Freud had posited an area of the mind called the unconscious, in which the individual stored repressed memories and forgotten experiences; in Freud's conception, these later resurfaced to disrupt the individual's life. Jung accepted this idea, but considered it as only part of the picture. He termed this the personal unconscious; in addition, however, he derived from observation of his patients the idea of a collective unconscious. Many have misunderstood this to mean some sort of "psychic connection" between all humans; Jung saw it rather as an inherited structure of the mind, common because it has been passed along by DNA, just like the bones of the ear or the pattern of body hair.
The "New Agey" permutations are understandable, however, given the magnitude of Jung's discovery. As described by Robert Hopcke, "To become aware of the figures and movements of the collective unconscious brought one into direct contact with essential human experiences and perceptions, and the collective unconscious was considered by Jung to be the ultimate psychic source of power, wholeness, and inner transformation" (14-15). (Note that here psychic means "of the psyche," not "supernatural.") Not coincidentally, Hopcke compares the archetypes of the unconscious to Plato's forms; both of them shape the human experience along universal lines.

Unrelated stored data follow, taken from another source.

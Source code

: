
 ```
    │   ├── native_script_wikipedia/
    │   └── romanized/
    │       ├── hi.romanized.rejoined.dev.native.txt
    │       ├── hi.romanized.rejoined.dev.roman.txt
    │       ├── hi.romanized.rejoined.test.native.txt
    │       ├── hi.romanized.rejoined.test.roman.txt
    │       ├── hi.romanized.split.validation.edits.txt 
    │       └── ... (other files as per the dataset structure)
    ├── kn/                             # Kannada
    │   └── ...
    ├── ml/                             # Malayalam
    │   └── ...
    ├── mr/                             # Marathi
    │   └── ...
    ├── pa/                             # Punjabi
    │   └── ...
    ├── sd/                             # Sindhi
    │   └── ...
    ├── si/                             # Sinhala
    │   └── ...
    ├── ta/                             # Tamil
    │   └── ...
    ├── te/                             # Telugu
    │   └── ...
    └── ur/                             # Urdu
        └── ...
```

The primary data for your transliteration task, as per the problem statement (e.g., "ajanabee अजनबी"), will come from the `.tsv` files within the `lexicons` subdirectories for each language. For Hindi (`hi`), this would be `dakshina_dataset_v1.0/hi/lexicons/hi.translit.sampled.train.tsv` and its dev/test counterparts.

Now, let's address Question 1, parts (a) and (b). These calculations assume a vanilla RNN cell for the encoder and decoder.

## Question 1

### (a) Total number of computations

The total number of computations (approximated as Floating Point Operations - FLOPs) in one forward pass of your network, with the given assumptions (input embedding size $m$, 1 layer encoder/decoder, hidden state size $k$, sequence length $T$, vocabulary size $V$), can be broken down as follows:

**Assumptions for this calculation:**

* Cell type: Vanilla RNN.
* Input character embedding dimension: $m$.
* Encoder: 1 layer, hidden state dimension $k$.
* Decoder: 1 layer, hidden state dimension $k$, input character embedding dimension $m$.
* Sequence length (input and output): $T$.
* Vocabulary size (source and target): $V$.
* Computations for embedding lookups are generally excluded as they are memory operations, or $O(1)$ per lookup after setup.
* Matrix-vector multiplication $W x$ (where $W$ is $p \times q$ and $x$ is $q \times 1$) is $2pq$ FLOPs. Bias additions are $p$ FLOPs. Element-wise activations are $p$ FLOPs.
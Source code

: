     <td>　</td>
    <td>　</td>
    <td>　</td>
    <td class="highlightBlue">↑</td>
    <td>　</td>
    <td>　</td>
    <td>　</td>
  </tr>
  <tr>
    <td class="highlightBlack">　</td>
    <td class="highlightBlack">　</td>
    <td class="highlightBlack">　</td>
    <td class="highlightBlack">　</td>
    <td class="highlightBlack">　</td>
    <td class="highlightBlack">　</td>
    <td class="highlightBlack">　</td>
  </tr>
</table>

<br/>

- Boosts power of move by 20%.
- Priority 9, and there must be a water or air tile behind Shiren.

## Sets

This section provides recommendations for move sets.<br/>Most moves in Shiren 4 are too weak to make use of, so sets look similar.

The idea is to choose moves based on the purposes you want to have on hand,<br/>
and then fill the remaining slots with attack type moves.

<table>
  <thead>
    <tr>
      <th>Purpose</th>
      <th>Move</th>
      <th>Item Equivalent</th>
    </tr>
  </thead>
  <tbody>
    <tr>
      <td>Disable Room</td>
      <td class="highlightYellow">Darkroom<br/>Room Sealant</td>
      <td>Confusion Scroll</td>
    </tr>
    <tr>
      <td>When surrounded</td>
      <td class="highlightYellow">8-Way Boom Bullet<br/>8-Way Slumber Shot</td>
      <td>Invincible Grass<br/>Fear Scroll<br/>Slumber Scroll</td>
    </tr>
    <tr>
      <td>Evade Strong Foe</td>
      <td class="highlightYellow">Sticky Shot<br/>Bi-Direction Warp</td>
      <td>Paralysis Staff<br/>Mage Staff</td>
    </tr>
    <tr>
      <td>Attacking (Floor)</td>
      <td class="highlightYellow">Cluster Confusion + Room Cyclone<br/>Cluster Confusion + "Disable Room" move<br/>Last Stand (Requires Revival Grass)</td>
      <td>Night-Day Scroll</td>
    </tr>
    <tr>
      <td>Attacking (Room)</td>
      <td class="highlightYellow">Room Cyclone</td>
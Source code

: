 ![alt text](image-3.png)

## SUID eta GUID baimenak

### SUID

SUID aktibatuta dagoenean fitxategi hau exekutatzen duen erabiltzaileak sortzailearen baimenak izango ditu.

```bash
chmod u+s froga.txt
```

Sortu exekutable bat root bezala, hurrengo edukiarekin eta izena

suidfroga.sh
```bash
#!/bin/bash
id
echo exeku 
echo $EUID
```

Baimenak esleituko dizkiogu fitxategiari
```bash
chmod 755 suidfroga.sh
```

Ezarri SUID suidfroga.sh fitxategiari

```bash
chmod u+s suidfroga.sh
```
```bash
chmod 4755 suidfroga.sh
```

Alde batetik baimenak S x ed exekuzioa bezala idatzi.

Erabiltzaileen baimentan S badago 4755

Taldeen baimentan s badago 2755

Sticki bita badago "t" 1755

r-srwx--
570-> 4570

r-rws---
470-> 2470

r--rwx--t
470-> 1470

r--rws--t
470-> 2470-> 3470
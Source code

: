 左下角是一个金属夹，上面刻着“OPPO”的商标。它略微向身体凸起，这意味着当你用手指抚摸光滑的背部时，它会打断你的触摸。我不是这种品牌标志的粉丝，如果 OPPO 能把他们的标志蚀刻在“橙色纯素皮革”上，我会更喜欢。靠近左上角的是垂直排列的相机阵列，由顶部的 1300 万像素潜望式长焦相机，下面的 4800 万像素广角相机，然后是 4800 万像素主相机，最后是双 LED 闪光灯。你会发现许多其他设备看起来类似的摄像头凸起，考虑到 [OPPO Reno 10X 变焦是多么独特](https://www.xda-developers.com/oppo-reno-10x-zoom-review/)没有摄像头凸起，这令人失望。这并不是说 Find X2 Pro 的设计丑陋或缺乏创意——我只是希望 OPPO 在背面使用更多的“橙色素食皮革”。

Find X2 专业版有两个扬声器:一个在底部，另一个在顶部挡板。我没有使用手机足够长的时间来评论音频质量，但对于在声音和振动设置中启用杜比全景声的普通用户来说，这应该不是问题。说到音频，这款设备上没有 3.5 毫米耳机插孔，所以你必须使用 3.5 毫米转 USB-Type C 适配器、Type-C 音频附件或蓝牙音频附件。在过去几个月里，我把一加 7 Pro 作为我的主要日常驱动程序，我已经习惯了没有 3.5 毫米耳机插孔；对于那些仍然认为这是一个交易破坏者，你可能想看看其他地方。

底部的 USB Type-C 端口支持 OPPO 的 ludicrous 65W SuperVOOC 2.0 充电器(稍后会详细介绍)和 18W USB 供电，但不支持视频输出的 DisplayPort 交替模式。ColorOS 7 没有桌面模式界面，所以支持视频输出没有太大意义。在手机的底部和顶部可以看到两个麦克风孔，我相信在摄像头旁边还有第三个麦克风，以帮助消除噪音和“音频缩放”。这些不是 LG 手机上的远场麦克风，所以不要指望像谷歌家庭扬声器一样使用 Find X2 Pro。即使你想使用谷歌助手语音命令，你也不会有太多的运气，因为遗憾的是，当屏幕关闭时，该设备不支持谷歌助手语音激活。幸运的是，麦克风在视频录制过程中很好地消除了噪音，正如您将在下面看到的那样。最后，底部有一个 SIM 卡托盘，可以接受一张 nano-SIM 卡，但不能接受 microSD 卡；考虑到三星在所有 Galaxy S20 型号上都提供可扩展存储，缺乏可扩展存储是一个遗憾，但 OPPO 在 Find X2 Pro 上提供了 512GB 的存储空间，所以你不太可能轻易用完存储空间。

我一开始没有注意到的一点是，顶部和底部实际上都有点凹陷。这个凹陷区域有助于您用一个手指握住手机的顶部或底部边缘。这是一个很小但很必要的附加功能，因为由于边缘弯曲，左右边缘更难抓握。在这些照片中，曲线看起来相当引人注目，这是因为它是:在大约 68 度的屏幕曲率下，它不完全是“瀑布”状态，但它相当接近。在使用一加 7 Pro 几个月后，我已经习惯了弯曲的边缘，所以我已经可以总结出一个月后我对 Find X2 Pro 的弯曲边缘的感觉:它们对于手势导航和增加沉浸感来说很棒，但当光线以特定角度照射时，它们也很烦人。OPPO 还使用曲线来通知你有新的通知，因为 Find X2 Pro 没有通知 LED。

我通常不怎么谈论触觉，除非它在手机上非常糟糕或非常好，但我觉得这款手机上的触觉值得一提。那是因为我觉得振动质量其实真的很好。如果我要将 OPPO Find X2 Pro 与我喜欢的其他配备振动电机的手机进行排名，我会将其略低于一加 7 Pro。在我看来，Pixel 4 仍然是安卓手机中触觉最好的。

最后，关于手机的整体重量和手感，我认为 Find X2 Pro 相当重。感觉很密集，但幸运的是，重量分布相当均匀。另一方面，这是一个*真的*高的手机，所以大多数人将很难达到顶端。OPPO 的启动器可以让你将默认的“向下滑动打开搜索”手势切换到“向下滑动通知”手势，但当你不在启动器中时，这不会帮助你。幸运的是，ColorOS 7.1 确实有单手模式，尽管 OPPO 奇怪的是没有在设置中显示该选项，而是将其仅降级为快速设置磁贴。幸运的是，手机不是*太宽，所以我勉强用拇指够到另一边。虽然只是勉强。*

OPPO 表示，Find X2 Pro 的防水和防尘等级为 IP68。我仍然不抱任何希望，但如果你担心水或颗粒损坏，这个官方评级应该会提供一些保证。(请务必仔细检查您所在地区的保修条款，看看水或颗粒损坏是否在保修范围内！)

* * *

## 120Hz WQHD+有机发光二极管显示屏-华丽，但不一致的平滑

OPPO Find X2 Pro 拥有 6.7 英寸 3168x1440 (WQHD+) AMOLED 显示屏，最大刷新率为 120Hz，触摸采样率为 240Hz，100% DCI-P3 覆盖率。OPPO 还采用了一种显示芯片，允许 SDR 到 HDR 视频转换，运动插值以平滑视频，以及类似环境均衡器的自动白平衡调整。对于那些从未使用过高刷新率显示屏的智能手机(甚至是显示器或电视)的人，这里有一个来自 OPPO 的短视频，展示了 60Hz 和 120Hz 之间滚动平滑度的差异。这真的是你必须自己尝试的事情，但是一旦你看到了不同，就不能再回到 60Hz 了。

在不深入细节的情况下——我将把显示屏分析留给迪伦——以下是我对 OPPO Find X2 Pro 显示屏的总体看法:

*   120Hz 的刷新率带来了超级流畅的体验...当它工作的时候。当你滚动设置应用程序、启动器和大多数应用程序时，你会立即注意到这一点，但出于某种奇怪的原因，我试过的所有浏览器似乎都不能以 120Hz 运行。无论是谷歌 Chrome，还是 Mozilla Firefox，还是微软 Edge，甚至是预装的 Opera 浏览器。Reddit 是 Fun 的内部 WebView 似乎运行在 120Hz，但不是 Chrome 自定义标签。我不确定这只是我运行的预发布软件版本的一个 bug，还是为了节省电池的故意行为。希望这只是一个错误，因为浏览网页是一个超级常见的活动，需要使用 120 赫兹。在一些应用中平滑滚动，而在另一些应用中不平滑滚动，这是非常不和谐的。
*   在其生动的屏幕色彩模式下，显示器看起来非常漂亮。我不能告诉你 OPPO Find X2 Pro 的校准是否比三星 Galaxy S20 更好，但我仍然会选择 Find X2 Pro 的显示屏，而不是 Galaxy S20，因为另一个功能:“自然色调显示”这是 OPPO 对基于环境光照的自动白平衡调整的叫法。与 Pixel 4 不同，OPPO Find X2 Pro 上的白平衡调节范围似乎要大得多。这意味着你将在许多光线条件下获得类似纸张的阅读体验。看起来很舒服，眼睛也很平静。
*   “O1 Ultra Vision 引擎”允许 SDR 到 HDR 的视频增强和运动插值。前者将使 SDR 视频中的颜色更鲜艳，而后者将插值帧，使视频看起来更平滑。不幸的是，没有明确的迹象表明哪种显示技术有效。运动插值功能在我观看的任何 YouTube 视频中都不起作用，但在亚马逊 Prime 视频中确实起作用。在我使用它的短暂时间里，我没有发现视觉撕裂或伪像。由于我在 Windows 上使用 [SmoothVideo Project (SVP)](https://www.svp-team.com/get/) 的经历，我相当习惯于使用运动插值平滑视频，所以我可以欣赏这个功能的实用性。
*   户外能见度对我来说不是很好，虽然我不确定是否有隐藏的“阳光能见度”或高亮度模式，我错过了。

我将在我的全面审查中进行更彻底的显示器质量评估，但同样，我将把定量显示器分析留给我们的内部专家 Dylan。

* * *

It is easy to see how Jung's understanding of the collective unconscious grew from his familiarity with the No. 2 personality. An examination of Jung's entire system is out of the question here; but of primary importance to our consideration of This and That is Jung's introduction of these "forms of instinct" (MDR 161), these archetypes, and the layer of the psyche in which they reside. These stand in contradistinction to the daylight, waking, social being that Jung designated as "Personality No. 1" in his boyhood, and as the personal elements (personal unconscious and conscious) in his later professional synthesis.